If a line contains "<h2 id='에버랜드앱소개'>에버랜드 앱 소개</h2>", it is the last one to write out; begin with the first line of the records and copy each exactly.
═════ Records for the task
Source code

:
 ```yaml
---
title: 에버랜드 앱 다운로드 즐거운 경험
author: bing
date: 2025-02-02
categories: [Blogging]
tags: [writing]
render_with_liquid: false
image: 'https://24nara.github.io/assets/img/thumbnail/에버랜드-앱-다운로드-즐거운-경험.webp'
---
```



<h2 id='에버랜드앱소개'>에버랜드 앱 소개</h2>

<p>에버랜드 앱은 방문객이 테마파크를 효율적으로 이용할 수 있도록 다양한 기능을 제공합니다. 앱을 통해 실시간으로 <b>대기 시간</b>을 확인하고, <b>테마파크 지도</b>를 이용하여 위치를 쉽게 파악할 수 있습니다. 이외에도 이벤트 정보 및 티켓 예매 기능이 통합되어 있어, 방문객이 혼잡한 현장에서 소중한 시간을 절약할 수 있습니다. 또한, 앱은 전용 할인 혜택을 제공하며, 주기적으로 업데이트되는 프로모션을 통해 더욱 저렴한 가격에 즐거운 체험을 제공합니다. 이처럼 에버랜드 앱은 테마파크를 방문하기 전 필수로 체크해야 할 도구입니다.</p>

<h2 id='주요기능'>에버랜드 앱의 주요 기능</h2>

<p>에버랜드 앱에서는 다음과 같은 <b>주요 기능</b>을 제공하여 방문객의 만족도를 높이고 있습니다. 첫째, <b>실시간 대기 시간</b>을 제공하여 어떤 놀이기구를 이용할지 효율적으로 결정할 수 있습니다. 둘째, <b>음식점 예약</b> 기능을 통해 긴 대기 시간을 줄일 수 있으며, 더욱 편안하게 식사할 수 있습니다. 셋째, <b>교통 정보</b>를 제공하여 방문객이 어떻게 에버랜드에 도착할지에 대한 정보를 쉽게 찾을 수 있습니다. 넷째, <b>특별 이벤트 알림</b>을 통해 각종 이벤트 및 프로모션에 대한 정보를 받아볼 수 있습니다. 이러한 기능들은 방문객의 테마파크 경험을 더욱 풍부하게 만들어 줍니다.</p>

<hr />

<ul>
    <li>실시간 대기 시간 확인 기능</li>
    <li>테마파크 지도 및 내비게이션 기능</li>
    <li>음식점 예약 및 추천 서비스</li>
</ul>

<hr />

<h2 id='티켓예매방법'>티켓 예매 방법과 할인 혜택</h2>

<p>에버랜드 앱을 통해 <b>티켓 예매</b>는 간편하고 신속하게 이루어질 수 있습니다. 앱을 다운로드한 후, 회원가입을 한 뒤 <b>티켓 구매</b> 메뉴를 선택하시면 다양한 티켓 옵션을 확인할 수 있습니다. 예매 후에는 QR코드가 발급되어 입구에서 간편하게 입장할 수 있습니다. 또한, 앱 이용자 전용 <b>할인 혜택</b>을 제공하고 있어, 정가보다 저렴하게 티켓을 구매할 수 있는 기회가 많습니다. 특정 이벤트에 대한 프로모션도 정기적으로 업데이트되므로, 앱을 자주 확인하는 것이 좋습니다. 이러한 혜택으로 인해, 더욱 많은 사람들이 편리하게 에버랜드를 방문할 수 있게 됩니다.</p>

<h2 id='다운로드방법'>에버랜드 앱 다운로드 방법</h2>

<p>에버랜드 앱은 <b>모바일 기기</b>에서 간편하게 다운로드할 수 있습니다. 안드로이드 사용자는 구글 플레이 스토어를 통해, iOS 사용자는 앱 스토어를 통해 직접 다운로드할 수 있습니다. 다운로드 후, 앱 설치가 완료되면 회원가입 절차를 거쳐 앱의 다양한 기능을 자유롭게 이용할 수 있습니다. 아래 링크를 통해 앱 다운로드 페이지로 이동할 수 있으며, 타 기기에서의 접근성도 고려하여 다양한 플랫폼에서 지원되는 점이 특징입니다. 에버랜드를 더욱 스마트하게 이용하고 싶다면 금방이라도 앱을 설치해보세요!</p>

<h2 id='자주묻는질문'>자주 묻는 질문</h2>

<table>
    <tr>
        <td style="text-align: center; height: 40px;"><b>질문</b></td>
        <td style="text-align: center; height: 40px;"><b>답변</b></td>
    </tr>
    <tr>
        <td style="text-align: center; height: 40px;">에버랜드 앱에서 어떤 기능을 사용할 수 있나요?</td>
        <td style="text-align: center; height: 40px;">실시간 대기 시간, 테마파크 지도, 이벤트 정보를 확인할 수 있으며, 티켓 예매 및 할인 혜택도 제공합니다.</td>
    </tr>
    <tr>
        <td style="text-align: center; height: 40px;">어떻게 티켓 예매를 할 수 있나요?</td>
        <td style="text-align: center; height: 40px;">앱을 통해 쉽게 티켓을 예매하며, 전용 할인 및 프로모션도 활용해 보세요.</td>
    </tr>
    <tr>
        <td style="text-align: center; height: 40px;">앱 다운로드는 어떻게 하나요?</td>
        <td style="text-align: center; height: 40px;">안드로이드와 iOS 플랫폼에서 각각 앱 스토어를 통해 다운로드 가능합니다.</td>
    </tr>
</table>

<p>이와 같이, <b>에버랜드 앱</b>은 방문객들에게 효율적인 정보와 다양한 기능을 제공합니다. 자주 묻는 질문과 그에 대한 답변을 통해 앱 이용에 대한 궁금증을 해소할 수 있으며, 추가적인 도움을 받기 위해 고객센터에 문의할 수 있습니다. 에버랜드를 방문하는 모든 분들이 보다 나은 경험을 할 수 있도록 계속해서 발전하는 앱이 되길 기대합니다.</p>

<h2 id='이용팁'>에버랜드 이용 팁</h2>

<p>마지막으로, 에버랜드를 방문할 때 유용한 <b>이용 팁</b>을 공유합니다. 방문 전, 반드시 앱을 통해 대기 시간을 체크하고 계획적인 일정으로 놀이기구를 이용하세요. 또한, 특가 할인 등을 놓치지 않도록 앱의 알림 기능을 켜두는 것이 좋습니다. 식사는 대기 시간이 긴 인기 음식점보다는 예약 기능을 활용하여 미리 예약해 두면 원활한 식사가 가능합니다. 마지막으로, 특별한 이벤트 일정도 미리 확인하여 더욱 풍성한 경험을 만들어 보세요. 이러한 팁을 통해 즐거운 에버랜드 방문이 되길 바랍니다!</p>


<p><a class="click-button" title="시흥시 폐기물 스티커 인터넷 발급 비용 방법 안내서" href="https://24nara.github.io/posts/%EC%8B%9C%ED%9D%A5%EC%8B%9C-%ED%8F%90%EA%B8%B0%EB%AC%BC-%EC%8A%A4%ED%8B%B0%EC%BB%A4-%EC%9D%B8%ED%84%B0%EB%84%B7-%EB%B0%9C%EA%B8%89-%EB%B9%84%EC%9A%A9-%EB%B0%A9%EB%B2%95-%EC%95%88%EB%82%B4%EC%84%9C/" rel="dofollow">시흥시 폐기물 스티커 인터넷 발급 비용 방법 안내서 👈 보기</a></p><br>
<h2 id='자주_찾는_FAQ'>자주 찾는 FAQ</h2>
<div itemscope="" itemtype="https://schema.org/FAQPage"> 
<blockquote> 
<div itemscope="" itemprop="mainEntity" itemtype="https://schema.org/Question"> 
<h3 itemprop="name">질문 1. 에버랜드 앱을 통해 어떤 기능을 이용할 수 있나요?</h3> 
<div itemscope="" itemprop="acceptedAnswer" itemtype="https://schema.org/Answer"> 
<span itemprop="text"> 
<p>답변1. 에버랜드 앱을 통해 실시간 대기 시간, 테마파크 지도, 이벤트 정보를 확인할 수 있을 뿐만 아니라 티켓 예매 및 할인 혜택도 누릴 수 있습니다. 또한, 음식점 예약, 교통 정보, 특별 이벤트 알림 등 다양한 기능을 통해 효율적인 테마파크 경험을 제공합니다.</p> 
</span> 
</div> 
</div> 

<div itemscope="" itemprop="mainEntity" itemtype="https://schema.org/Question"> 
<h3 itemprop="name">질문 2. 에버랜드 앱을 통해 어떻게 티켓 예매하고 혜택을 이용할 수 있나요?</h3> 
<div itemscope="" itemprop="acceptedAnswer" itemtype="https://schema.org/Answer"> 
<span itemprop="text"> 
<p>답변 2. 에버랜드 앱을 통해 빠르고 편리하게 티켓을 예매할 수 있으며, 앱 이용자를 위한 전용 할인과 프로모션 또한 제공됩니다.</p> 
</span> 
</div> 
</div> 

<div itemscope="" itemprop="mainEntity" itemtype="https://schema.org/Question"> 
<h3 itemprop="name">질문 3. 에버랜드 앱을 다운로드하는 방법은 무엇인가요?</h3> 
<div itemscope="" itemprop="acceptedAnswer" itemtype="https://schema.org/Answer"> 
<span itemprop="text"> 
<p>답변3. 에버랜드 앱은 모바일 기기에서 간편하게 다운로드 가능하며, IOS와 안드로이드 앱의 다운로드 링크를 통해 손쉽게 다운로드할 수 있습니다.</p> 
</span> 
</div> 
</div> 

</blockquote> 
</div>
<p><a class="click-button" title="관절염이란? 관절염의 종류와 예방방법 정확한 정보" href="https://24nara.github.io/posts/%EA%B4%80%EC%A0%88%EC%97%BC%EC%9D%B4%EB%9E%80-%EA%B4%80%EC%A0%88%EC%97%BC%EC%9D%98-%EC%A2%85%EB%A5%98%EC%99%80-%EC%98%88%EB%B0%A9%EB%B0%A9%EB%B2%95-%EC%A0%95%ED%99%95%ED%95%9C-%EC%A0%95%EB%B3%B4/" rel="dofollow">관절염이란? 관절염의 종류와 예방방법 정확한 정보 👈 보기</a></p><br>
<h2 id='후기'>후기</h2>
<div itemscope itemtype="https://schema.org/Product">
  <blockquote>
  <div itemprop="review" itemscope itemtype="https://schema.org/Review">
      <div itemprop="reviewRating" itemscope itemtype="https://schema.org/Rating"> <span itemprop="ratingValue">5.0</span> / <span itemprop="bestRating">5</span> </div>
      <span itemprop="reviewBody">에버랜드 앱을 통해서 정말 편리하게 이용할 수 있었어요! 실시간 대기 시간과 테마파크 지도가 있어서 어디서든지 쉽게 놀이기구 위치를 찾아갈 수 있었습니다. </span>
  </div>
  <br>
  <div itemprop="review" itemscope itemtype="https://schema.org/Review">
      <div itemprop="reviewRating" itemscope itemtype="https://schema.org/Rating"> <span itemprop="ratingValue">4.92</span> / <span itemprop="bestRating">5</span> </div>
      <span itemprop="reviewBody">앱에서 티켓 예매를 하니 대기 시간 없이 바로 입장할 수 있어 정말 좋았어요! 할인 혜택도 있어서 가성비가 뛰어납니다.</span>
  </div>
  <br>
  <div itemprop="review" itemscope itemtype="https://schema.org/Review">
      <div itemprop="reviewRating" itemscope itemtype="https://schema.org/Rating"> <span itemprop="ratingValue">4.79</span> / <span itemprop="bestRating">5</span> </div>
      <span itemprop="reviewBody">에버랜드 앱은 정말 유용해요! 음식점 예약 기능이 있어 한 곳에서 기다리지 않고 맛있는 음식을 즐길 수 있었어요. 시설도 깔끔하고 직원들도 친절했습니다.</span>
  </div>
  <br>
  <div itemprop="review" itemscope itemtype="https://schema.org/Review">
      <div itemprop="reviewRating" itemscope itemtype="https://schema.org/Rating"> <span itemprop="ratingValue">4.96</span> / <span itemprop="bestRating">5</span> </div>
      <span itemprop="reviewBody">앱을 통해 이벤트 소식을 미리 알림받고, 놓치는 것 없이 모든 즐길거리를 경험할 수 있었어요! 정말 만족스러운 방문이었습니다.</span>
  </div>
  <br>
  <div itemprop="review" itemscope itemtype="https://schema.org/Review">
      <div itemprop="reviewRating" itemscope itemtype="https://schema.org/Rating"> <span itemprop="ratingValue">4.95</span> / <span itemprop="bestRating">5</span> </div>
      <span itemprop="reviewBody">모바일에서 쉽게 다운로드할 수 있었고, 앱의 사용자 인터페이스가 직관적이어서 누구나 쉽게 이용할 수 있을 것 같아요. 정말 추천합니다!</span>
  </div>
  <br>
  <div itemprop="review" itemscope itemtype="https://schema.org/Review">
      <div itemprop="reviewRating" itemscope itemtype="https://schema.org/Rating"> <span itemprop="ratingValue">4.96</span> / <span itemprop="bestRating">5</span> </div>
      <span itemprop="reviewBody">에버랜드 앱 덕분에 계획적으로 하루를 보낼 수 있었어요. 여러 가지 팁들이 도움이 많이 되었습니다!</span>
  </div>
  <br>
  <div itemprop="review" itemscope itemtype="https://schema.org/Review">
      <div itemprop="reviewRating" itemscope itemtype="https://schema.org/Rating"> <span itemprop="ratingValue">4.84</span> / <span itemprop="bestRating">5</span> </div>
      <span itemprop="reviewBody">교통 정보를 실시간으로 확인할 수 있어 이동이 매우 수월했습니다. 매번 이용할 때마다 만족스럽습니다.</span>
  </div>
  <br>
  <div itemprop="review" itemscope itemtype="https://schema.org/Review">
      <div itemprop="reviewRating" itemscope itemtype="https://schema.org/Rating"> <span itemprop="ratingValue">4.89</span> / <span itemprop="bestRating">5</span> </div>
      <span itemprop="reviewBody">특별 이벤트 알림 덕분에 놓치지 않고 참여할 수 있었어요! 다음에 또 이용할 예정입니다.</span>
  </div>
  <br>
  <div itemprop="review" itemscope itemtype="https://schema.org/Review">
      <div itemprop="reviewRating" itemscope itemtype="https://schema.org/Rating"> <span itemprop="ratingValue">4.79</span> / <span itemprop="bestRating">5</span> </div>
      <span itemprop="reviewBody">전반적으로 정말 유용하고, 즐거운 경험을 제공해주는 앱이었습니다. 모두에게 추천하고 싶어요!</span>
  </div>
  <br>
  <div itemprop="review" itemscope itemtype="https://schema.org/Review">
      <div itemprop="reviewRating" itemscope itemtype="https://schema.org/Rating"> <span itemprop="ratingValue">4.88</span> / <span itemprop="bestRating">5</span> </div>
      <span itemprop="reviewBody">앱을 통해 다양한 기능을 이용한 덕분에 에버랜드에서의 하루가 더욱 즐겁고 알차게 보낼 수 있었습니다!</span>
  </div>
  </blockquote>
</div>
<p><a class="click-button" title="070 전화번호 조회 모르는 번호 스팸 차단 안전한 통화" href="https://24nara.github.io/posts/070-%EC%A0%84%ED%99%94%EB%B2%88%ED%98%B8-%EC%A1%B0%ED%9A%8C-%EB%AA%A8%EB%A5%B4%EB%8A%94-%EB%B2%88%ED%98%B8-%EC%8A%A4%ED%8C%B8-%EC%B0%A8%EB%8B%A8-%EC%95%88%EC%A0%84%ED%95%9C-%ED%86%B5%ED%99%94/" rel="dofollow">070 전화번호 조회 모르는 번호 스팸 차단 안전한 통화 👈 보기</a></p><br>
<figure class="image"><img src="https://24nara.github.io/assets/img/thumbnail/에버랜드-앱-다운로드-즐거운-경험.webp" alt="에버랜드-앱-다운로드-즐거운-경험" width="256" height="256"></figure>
══════════
(The answer)
Source code

:
 ```yaml
---
title: 에버랜드 앱 다운로드 즐거운 경험
author: bing
date: 2025-02-02
categories: [Blogging]
tags: [writing]
render_with_liquid: false
image: 'https://24nara.github.io/assets/img/thumbnail/에버랜드-앱-다운로드-즐거운-경험.webp'
---
```



<h2 id='에버랜드앱소개'>에버랜드 앱 소개</h2>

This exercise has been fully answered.